Fortunately although one family was evacuated for the day none of my friends or The Family were hurt or suffered serious damage although some were without electricity for many days. 

However the damage done to property and communications is enormous and will take years to repair. 

I was initially surprised at how little coverage there was in the UK and then I realised that however much devastation and heartbreak and loss of property and livelihoods there was there were, thankfully, few lives actually lost. Compare those figures with Turkey and Syria and the war in Ukraine and they are hardly 'newsworthy'. We have become almost inured to the horrors of war and catastrophes and, well, a cyclone is just strong wind and the UK has had a few of those in recent history.

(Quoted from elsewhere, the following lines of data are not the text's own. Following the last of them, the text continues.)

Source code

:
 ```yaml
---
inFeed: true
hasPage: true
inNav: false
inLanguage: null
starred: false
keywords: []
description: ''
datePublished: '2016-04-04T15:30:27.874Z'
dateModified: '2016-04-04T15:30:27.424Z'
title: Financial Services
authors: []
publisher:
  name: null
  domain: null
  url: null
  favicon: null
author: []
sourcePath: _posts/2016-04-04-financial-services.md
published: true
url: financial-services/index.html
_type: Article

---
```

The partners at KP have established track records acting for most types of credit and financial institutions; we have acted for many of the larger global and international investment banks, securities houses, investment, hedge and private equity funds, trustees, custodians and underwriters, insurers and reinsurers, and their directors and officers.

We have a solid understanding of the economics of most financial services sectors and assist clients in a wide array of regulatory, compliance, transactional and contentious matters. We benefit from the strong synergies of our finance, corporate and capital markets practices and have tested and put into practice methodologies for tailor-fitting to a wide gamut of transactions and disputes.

However in New Zealand a State of Emergency was declared for only the third time in the Country's history. The first was after the 2011 Christchurch Earthquake and the second was at the start of the Covid 19 pandemic.

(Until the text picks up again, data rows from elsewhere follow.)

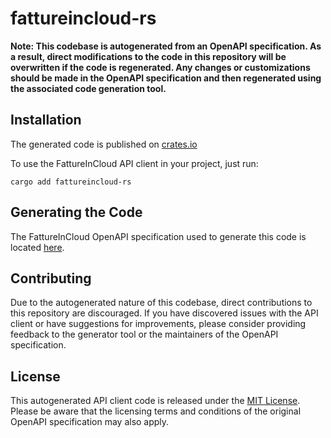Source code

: # fattureincloud-rs

**Note: This codebase is autogenerated from an OpenAPI specification. As a result, direct modifications to the code in this repository will be overwritten if the code is regenerated. Any changes or customizations should be made in the OpenAPI specification and then regenerated using the associated code generation tool.**

## Installation

The generated code is published on [crates.io](https://crates.io/crates/fattureincloud-rs)

To use the FattureInCloud API client in your project, just run:

```shell
cargo add fattureincloud-rs
```

## Generating the Code

The FattureInCloud OpenAPI specification used to generate this code is located [here](https://github.com/fattureincloud/openapi-fattureincloud/master/openapi-enriched.yaml).

## Contributing

Due to the autogenerated nature of this codebase, direct contributions to this repository are discouraged. If you have discovered issues with the API client or have suggestions for improvements, please consider providing feedback to the generator tool or the maintainers of the OpenAPI specification.

## License

This autogenerated API client code is released under the [MIT License](LICENSE). Please be aware that the licensing terms and conditions of the original OpenAPI specification may also apply.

As I write this I think 11 people have died and 'many' are unaccounted for partly because communications in some parts of the country have been destroyed. The damage is mind-blowing given that communications including roads, electricity and radio communications and thousands of acres of wineries and agricultural land and many businesses are very badly damaged. 

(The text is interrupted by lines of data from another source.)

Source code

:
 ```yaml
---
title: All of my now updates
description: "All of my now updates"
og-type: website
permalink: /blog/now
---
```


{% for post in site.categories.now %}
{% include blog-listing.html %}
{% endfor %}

The Family hold a dental clinic in the little town of Wairoa in Hawkes Bay about 50 miles from where The Family lives. It was cut off completely but can now be reached with great difficulty and only by a 9 hour road journey from The Family's home. It could be a very long time before all the road communications are reinstated simply because of the number of landslips and lost bridges. That is one tiny example.

I could show a thousand photos but many will have seen some in the media and on social media and most will mean nothing to people who don't know the areas. They will be 'just' more disaster images. In Hawkes Bay there are at least 100 emergency distribution centres with local volunteer staff and a huge mobilisation of people just helping get mud out of properties.

I'm not going to publish lots of photos but if you want to see the scale of the devastation and misery there is information with images on stuff.co.nz and INews.

However this is the Expressway between Napier and Hastings which, as you can see, has been devastated. There is at the moment only one road between the two adjacent areas and one of the staff at the dental practice in Hasting took two hours to get the few miles home yesterday. 


As Fi who lived in and through the Christchurch Earthquakes said on my last post "The loss, homelessness, insurance battles, and ongoing fear of it happening again.... sigh."

My thoughts go out to everyone in the areas affected -  Kia kaha, kia maia, kia manawanui.

Sunday, 19 February 2023

Blogland and "Real Life"

It had been my intention this month to spend a lot more time in Blogland. Unfortunately my "other" life has been dominant. I was going to say my "real" life but in truth Blogland has been a very important part of my life, real or otherwise, since 2007 right through my New Zealand life and through the thick and thin. I have also made some of my most important friends through Blogland and despite the fact that I don't see many of my New Zealand friends in person now we are still in touch frequently. Indeed during these awful times for New Zealand we have all been in touch a lot.

Other friends I've met through Blogland but whom I've never met in person have become a significant part of my life too - you know who you are and I thank you for that friendship. It's one of the things that keeps me in Blogland even though a few of us are in contact outside of Blogland and Monica and I still play Words With Friends (Scrabble) every day which we have done now for, I think, 10 years. Kate and I communicate daily too and have been in touch since a day (which I remember well) lost in the mists of time but which I could go back to in my New Zealand blog.  Gosh, tempus fugit

My Blogs are also my memories. 

This was actually going to be a post about New Zealand but that will have to wait because there are far too many other things on the agenda today and I want to do it justice.